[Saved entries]

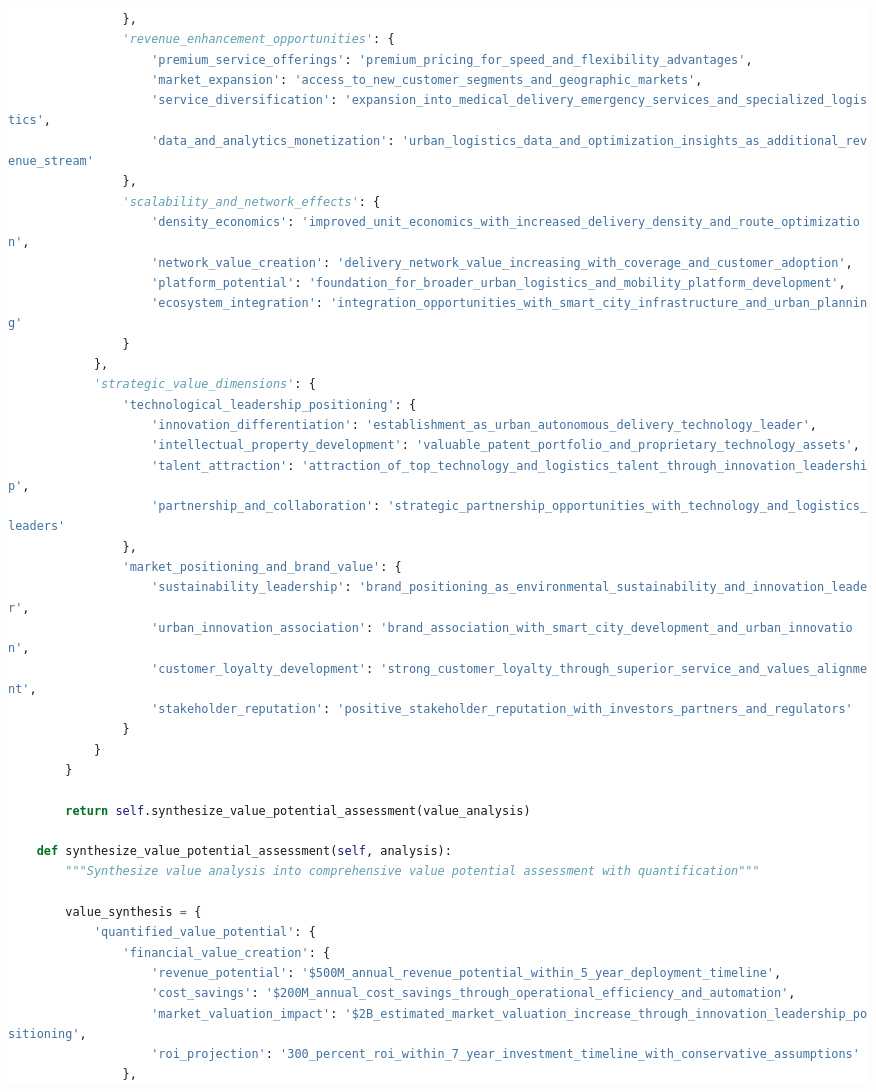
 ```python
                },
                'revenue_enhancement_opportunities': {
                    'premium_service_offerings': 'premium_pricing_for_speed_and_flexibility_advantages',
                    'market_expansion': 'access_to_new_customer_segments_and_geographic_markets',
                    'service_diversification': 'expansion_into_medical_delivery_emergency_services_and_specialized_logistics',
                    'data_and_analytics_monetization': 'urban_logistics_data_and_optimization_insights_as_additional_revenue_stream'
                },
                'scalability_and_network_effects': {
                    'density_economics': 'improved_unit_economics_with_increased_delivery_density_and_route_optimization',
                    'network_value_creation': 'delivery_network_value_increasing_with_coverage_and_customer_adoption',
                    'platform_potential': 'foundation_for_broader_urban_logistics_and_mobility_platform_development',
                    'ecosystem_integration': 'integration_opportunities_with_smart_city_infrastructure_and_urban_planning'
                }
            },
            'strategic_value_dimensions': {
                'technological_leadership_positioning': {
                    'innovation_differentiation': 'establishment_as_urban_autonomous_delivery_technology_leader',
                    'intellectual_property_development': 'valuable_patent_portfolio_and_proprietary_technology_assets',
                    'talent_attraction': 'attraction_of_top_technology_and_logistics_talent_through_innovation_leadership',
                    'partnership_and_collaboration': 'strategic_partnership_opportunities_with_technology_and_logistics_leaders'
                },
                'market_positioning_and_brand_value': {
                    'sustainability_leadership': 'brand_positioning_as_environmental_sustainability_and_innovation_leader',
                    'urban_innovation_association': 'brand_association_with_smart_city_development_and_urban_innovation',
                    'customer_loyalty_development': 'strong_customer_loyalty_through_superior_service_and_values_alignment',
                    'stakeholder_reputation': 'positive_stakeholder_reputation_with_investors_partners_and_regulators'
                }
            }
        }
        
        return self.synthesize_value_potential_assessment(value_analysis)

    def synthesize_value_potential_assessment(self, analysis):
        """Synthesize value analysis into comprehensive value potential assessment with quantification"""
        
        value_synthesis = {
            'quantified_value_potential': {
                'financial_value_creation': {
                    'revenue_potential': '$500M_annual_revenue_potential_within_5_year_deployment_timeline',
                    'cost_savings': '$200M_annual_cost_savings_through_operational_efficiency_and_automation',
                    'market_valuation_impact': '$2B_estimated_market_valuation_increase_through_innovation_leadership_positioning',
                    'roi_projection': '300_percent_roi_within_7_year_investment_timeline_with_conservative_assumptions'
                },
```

> _The problem_: What is needed is a verbatim copy of the entries, leaving out any pictures.

> _Reply_:
 ```python
                },
                'revenue_enhancement_opportunities': {
                    'premium_service_offerings': 'premium_pricing_for_speed_and_flexibility_advantages',
                    'market_expansion': 'access_to_new_customer_segments_and_geographic_markets',
                    'service_diversification': 'expansion_into_medical_delivery_emergency_services_and_specialized_logistics',
                    'data_and_analytics_monetization': 'urban_logistics_data_and_optimization_insights_as_additional_revenue_stream'
                },
                'scalability_and_network_effects': {
                    'density_economics': 'improved_unit_economics_with_increased_delivery_density_and_route_optimization',
                    'network_value_creation': 'delivery_network_value_increasing_with_coverage_and_customer_adoption',
                    'platform_potential': 'foundation_for_broader_urban_logistics_and_mobility_platform_development',
                    'ecosystem_integration': 'integration_opportunities_with_smart_city_infrastructure_and_urban_planning'
                }
            },
            'strategic_value_dimensions': {
                'technological_leadership_positioning': {
                    'innovation_differentiation': 'establishment_as_urban_autonomous_delivery_technology_leader',
                    'intellectual_property_development': 'valuable_patent_portfolio_and_proprietary_technology_assets',
                    'talent_attraction': 'attraction_of_top_technology_and_logistics_talent_through_innovation_leadership',
                    'partnership_and_collaboration': 'strategic_partnership_opportunities_with_technology_and_logistics_leaders'
                },
                'market_positioning_and_brand_value': {
                    'sustainability_leadership': 'brand_positioning_as_environmental_sustainability_and_innovation_leader',
                    'urban_innovation_association': 'brand_association_with_smart_city_development_and_urban_innovation',
                    'customer_loyalty_development': 'strong_customer_loyalty_through_superior_service_and_values_alignment',
                    'stakeholder_reputation': 'positive_stakeholder_reputation_with_investors_partners_and_regulators'
                }
            }
        }
        
        return self.synthesize_value_potential_assessment(value_analysis)

    def synthesize_value_potential_assessment(self, analysis):
        """Synthesize value analysis into comprehensive value potential assessment with quantification"""
        
        value_synthesis = {
            'quantified_value_potential': {
                'financial_value_creation': {
                    'revenue_potential': '$500M_annual_revenue_potential_within_5_year_deployment_timeline',
                    'cost_savings': '$200M_annual_cost_savings_through_operational_efficiency_and_automation',
                    'market_valuation_impact': '$2B_estimated_market_valuation_increase_through_innovation_leadership_positioning',
                    'roi_projection': '300_percent_roi_within_7_year_investment_timeline_with_conservative_assumptions'
                },
```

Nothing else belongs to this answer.